TASK REQUIREMENTS: Filter the entries below, keeping only lines with the word "Tool".

PROVIDED MATERIAL:
[Start of section]

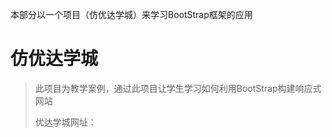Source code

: 本部分以一个项目（仿优达学城）来学习BootStrap框架的应用

# 仿优达学城

> 此项目为教学案例，通过此项目让学生学习如何利用BootStrap构建响应式网站
>
> 优达学城网址：




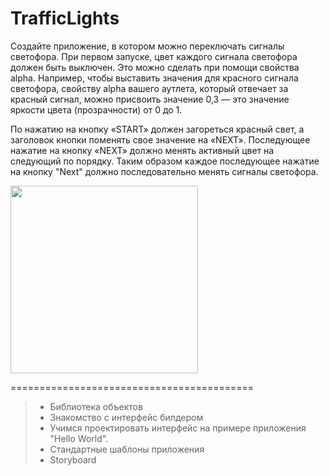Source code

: # TrafficLights

Создайте приложение, в котором можно переключать сигналы светофора. При первом запуске, цвет каждого сигнала светофора должен быть выключен. Это можно сделать при помощи свойства alpha. Например, чтобы выставить значения для красного сигнала светофора, свойству alpha вашего аутлета, который отвечает за красный сигнал, можно присвоить значение 0,3 — это значение яркости цвета (прозрачности) от 0 до 1.

По нажатию на кнопку «START» должен загореться красный свет, а заголовок кнопки поменять свое значение на «NEXT». Последующее нажатие на кнопку «NEXT» должно менять активный цвет на следующий по порядку. Таким образом каждое последующее нажатие на кнопку "Next" должно последовательно менять сигналы светофора.

<img src = "https://user-images.githubusercontent.com/101284761/167167566-416677a7-713d-4e28-89bd-58351c181d05.png" width = "300">

==========================================

> + Библиотека объектов
> + Знакомство с интерфейс билдером
> + Учимся проектировать интерфейс на примере приложения "Hello World".   
> + Стандартные шаблоны приложения  
> + Storyboard

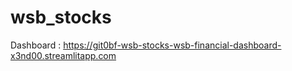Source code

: # wsb_stocks

Dashboard  : https://git0bf-wsb-stocks-wsb-financial-dashboard-x3nd00.streamlitapp.com
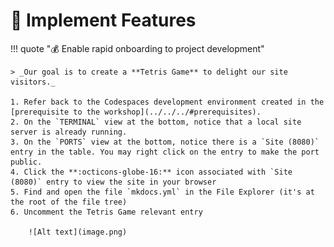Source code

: # :test_tube: Implement Features

!!! quote ":moneybag: Enable rapid onboarding to project development"

    > _Our goal is to create a **Tetris Game** to delight our site visitors._

    1. Refer back to the Codespaces development environment created in the [prerequisite to the workshop](../../../#prerequisites).
    2. On the `TERMINAL` view at the bottom, notice that a local site server is already running.
    3. On the `PORTS` view at the bottom, notice there is a `Site (8080)` entry in the table. You may right click on the entry to make the port public.
    4. Click the **:octicons-globe-16:** icon associated with `Site (8080)` entry to view the site in your browser
    5. Find and open the file `mkdocs.yml` in the File Explorer (it's at the root of the file tree)
    6. Uncomment the Tetris Game relevant entry

        ![Alt text](image.png)
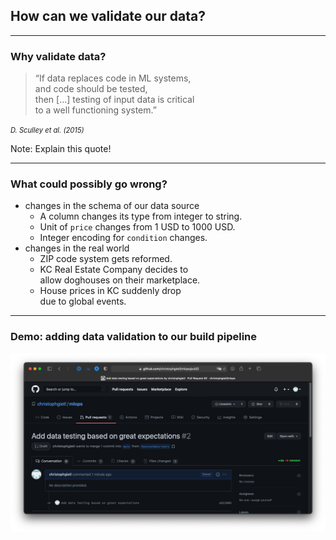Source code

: ## How can we validate our data?

---

### Why validate data?

> &ldquo;If data replaces code in ML systems,<br/>
> and code should be tested,<br/>
> then [&hellip;] testing of input data is critical<br/>
> to a well functioning system.&rdquo;

<cite style="font-size:0.8em">D. Sculley et al. (2015)</cite>

Note: Explain this quote!

---

### What could possibly go wrong?

- changes in the schema of our data source
  - A column changes its type from integer to string.
  - Unit of `price` changes from 1 USD to 1000 USD.
  - Integer encoding for `condition` changes.
- changes in the real world <!-- .element: class="fragment" -->
  - ZIP code system gets reformed.
  - KC Real Estate Company decides to<br/>allow doghouses on their marketplace.
  - House prices in KC suddenly drop<br/>due to global events.

---

### Demo: adding data validation to our build pipeline

[![Pull Request for adding data test to our build pipeline](images/adding-data-tests.png)](https://github.com/christophgietl/mlops/pull/2/files?diff=unified&w=1)
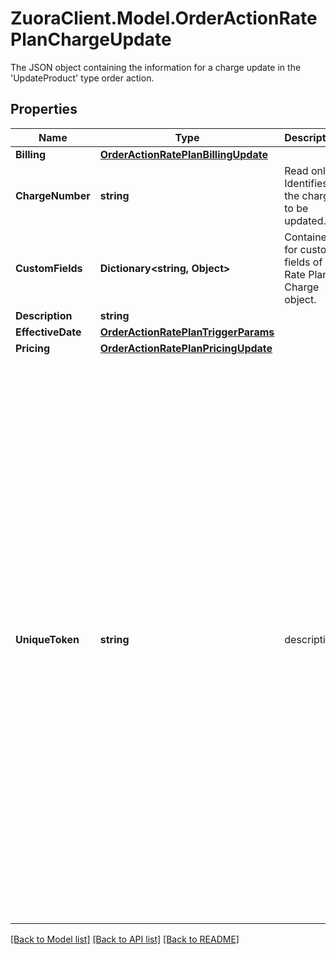 # ZuoraClient.Model.OrderActionRatePlanChargeUpdate
The JSON object containing the information for a charge update in the 'UpdateProduct' type order action.

## Properties

Name | Type | Description | Notes
------------ | ------------- | ------------- | -------------
**Billing** | [**OrderActionRatePlanBillingUpdate**](OrderActionRatePlanBillingUpdate.md) |  | [optional] 
**ChargeNumber** | **string** | Read only. Identifies the charge to be updated.  | [optional] 
**CustomFields** | **Dictionary&lt;string, Object&gt;** | Container for custom fields of a Rate Plan Charge object.  | [optional] 
**Description** | **string** |  | [optional] 
**EffectiveDate** | [**OrderActionRatePlanTriggerParams**](OrderActionRatePlanTriggerParams.md) |  | [optional] 
**Pricing** | [**OrderActionRatePlanPricingUpdate**](OrderActionRatePlanPricingUpdate.md) |  | [optional] 
**UniqueToken** | **string** | description: |   A unique string to represent the rate plan charge in the order. The unique token is used to perform multiple actions against a newly added rate plan. For example, if you want to add and update a product in the same order, you would assign a unique token to the product rate plan when added and use that token in future order actions.  | [optional] 

[[Back to Model list]](../README.md#documentation-for-models) [[Back to API list]](../README.md#documentation-for-api-endpoints) [[Back to README]](../README.md)

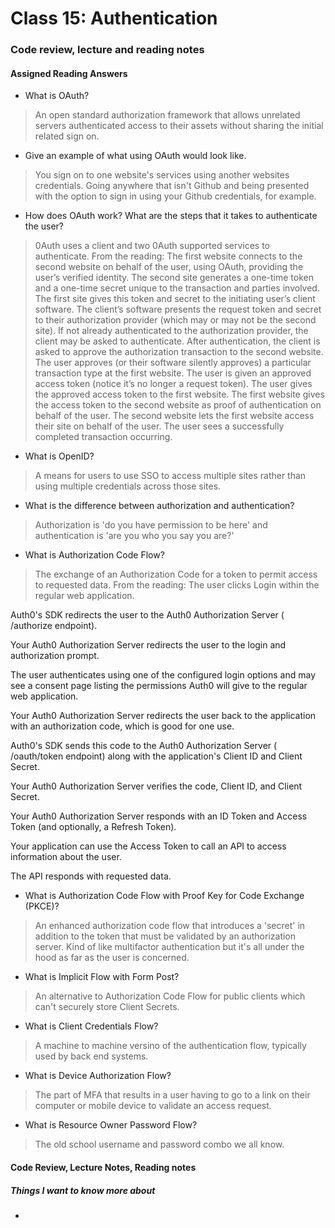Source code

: # Class 15: Authentication

### Code review, lecture and reading notes


#### Assigned Reading Answers

- What is OAuth?

> An open standard authorization framework that allows unrelated servers authenticated access to their assets without sharing the initial related sign on.

- Give an example of what using OAuth would look like.

> You sign on to one website's services using another websites credentials.  Going anywhere that isn't Github and being presented with the option to sign in using your Github credentials, for example.

- How does OAuth work? What are the steps that it takes to authenticate the user?

> 0Auth uses a client and two 0Auth supported services to authenticate.  From the reading:
The first website connects to the second website on behalf of the user, using OAuth, providing the user’s verified identity.
The second site generates a one-time token and a one-time secret unique to the transaction and parties involved.
The first site gives this token and secret to the initiating user’s client software.
The client’s software presents the request token and secret to their authorization provider (which may or may not be the second site).
If not already authenticated to the authorization provider, the client may be asked to authenticate. After authentication, the client is asked to approve the authorization transaction to the second website.
The user approves (or their software silently approves) a particular transaction type at the first website.
The user is given an approved access token (notice it’s no longer a request token).
The user gives the approved access token to the first website.
The first website gives the access token to the second website as proof of authentication on behalf of the user.
The second website lets the first website access their site on behalf of the user.
The user sees a successfully completed transaction occurring.

- What is OpenID?

> A means for users to use SSO to access multiple sites rather than using multiple credentials across those sites.

- What is the difference between authorization and authentication?

> Authorization is 'do you have permission to be here' and authentication is 'are you who you say you are?'

- What is Authorization Code Flow?

> The exchange of an Authorization Code for a token to permit access to requested data.  From the reading:
The user clicks Login within the regular web application.

Auth0's SDK redirects the user to the Auth0 Authorization Server (
/authorize
endpoint).

Your Auth0 Authorization Server redirects the user to the login and authorization prompt.

The user authenticates using one of the configured login options and may see a consent page listing the permissions Auth0 will give to the regular web application.

Your Auth0 Authorization Server redirects the user back to the application with an authorization code, which is good for one use.

Auth0's SDK sends this code to the Auth0 Authorization Server (
/oauth/token
endpoint) along with the application's Client ID and Client Secret.

Your Auth0 Authorization Server verifies the code, Client ID, and Client Secret.

Your Auth0 Authorization Server responds with an ID Token and Access Token (and optionally, a Refresh Token).

Your application can use the Access Token to call an API to access information about the user.

The API responds with requested data.

- What is Authorization Code Flow with Proof Key for Code Exchange (PKCE)?

> An enhanced authorization code flow that introduces a 'secret' in addition to the token that must be validated by an authorization server.  Kind of like multifactor authentication but it's all under the hood as far as the user is concerned.

- What is Implicit Flow with Form Post?

> An alternative to Authorization Code Flow for public clients which can't securely store Client Secrets.

- What is Client Credentials Flow?

> A machine to machine versino of the authentication flow, typically used by back end systems.

- What is Device Authorization Flow?

> The part of MFA that results in a user having to go to a link on their computer or mobile device to validate an access request.

- What is Resource Owner Password Flow?

> The old school username and password combo we all know.


#### Code Review, Lecture Notes, Reading notes



##### Things I want to know more about

- 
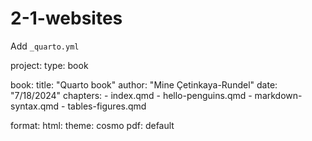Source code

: # 2-1-websites

Add `_quarto.yml`

project:
  type: book

book:
  title: "Quarto book"
  author: "Mine Çetinkaya-Rundel"
  date: "7/18/2024"
  chapters:
    - index.qmd
    - hello-penguins.qmd
    - markdown-syntax.qmd
    - tables-figures.qmd

format:
  html:
    theme: cosmo
  pdf: default
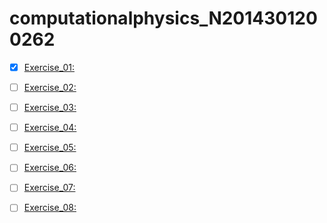 # computationalphysics_N2014301200262
- [x] [Exercise_01:](https://github.com/xiongpeiyu/computationalphysics_N2014301200262/edit/master/README.md)
  
- [ ] [Exercise_02:](https://github.com/xiongpeiyu/computationalphysics_N2014301200262/edit/master/README.md)
  
- [ ] [Exercise_03:](https://github.com/xiongpeiyu/computationalphysics_N2014301200262/edit/master/README.md)
  
- [ ] [Exercise_04:](https://github.com/xiongpeiyu/computationalphysics_N2014301200262/edit/master/README.md)
  
- [ ] [Exercise_05:](https://github.com/xiongpeiyu/computationalphysics_N2014301200262/edit/master/README.md)
  
- [ ] [Exercise_06:](https://github.com/xiongpeiyu/computationalphysics_N2014301200262/edit/master/README.md)
  
- [ ] [Exercise_07:](https://github.com/xiongpeiyu/computationalphysics_N2014301200262/edit/master/README.md)
  
- [ ] [Exercise_08:](https://github.com/xiongpeiyu/computationalphysics_N2014301200262/edit/master/README.md)

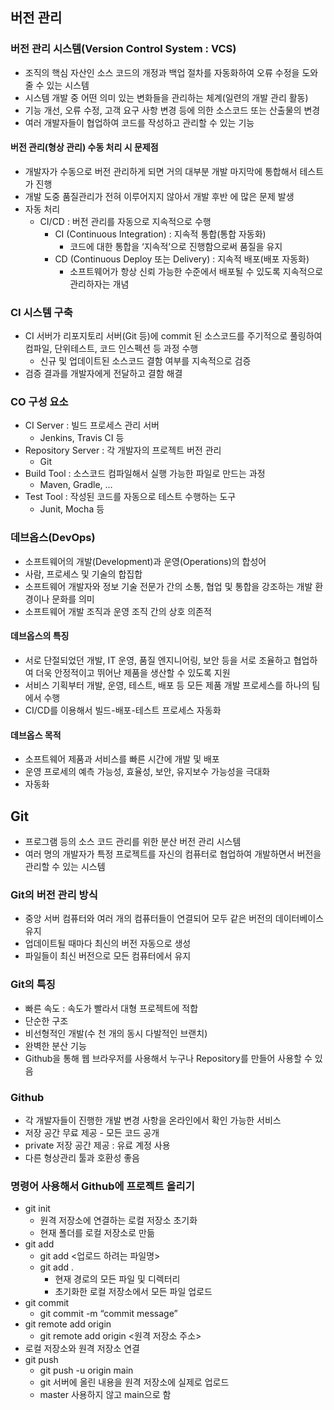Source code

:## 버전 관리

### 버전 관리 시스템(Version Control System : VCS)
- 조직의 핵심 자산인 소스 코드의 개정과 백업 절차를 자동화하여 오류 수정을 도와줄 수 있는 시스템
- 시스템 개발 중 어떤 의미 있는 변화들을 관리하는 체계(일련의 개발 관리 활동)
- 기능 개선, 오류 수정, 고객 요구 사항 변경 등에 의한 소스코드 또는 산출물의 변경
- 여러 개발자들이 협업하여 코드를 작성하고 관리할 수 있는 기능

#### 버전 관리(형상 관리) 수동 처리 시 문제점
- 개발자가 수동으로 버전 관리하게 되면 거의 대부분 개발 마지막에 통합해서 테스트가 진행
- 개발 도중 품질관리가 전혀 이루어지지 않아서 개발 후반 에 많은 문제 발생
- 자동 처리
  - CI/CD : 버전 관리를 자동으로 지속적으로 수행
    - CI (Continuous Integration) : 지속적 통합(통합 자동화)
      - 코드에 대한 통합을 ‘지속적’으로 진행함으로써 품질을 유지
    - CD (Continuous Deploy 또는 Delivery) : 지속적 배포(배포 자동화)
      - 소프트웨어가 항상 신뢰 가능한 수준에서 배포될 수 있도록 지속적으로 관리하자는 개념

### CI 시스템 구축
- CI 서버가 리포지토리 서버(Git 등)에 commit 된 소스코드를 주기적으로 풀링하여 컴파일, 단위테스트, 코드 인스펙션 등 과정 수행
  - 신규 및 업데이트된 소스코드 결함 여부를 지속적으로 검증
- 검증 결과를 개발자에게 전달하고 결함 해결

### CO 구성 요소
- CI Server : 빌드 프로세스 관리 서버
  - Jenkins, Travis CI 등
- Repository Server : 각 개발자의 프로젝트 버전 관리
  - Git
- Build Tool : 소스코드 컴파일해서 실행 가능한 파일로 만드는 과정
  - Maven, Gradle, …
- Test Tool : 작성된 코드를 자동으로 테스트 수행하는 도구
  - Junit, Mocha 등

### 데브옵스(DevOps)
- 소프트웨어의 개발(Development)과 운영(Operations)의 합성어
- 사람, 프로세스 및 기술의 합집합
- 소프트웨어 개발자와 정보 기술 전문가 간의 소통, 협업 및 통합을 강조하는 개발 환경이나 문화를 의미
- 소프트웨어 개발 조직과 운영 조직 간의 상호 의존적

#### 데브옵스의 특징
- 서로 단절되었던 개발, IT 운영, 품질 엔지니어링, 보안 등을 서로 조율하고 협업하여 더욱 안정적이고 뛰어난 제품을 생산할 수 있도록 지원
- 서비스 기획부터 개발, 운영, 테스트, 배포 등 모든 제품 개발 프로세스를 하나의 팀에서 수행
- CI/CD를 이용해서 빌드-배포-테스트 프로세스 자동화

#### 데브옵스 목적
- 소프트웨어 제품과 서비스를 빠른 시간에 개발 및 배포
- 운영 프로세의 예측 가능성, 효율성, 보안, 유지보수 가능성을 극대화
- 자동화

## Git
- 프로그램 등의 소스 코드 관리를 위한 분산 버전 관리 시스템
- 여러 명의 개발자가 특정 프로젝트를 자신의 컴퓨터로 협업하여 개발하면서 버전을 관리할 수 있는 시스템

### Git의 버전 관리 방식
- 중앙 서버 컴퓨터와 여러 개의 컴퓨터들이 연결되어 모두 같은 버전의 데이터베이스 유지
- 업데이트될 때마다 최신의 버전 자동으로 생성
- 파일들이 최신 버전으로 모든 컴퓨터에서 유지

### Git의 특징
- 빠른 속도 : 속도가 빨라서 대형 프로젝트에 적합
- 단순한 구조
- 비선형적인 개발(수 천 개의 동시 다발적인 브랜치)
- 완벽한 분산 기능
- Github을 통해 웹 브라우저를 사용해서 누구나 Repository를 만들어 사용할 수 있음

### Github
- 각 개발자들이 진행한 개발 변경 사항을 온라인에서 확인 가능한 서비스
- 저장 공간 무료 제공 - 모든 코드 공개
- private 저장 공간 제공 : 유료 계정 사용
- 다른 형상관리 툴과 호환성 좋음

### 명령어 사용해서 Github에 프로젝트 올리기
- git init
  - 원격 저장소에 연결하는 로컬 저장소 초기화
  - 현재 폴더를 로컬 저장소로 만듦
- git add
  - git add <업로드 하려는 파일명>
  - git add .  
    - 현재 경로의 모든 파일 및 디렉터리
    - 초기화한 로컬 저장소에서 모든 파일 업로드
- git commit
  - git commit -m “commit message”
- git remote add origin
  - git remote add origin <원격 저장소 주소>
- 로컬 저장소와 원격 저장소 연결
- git push
  - git push -u origin main
  - git 서버에 올린 내용을 원격 저장소에 실제로 업로드
  - master 사용하지 않고 main으로 함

[End of section]

RESULT FOR THIS EXERCISE:
- Build Tool : 소스코드 컴파일해서 실행 가능한 파일로 만드는 과정
- Test Tool : 작성된 코드를 자동으로 테스트 수행하는 도구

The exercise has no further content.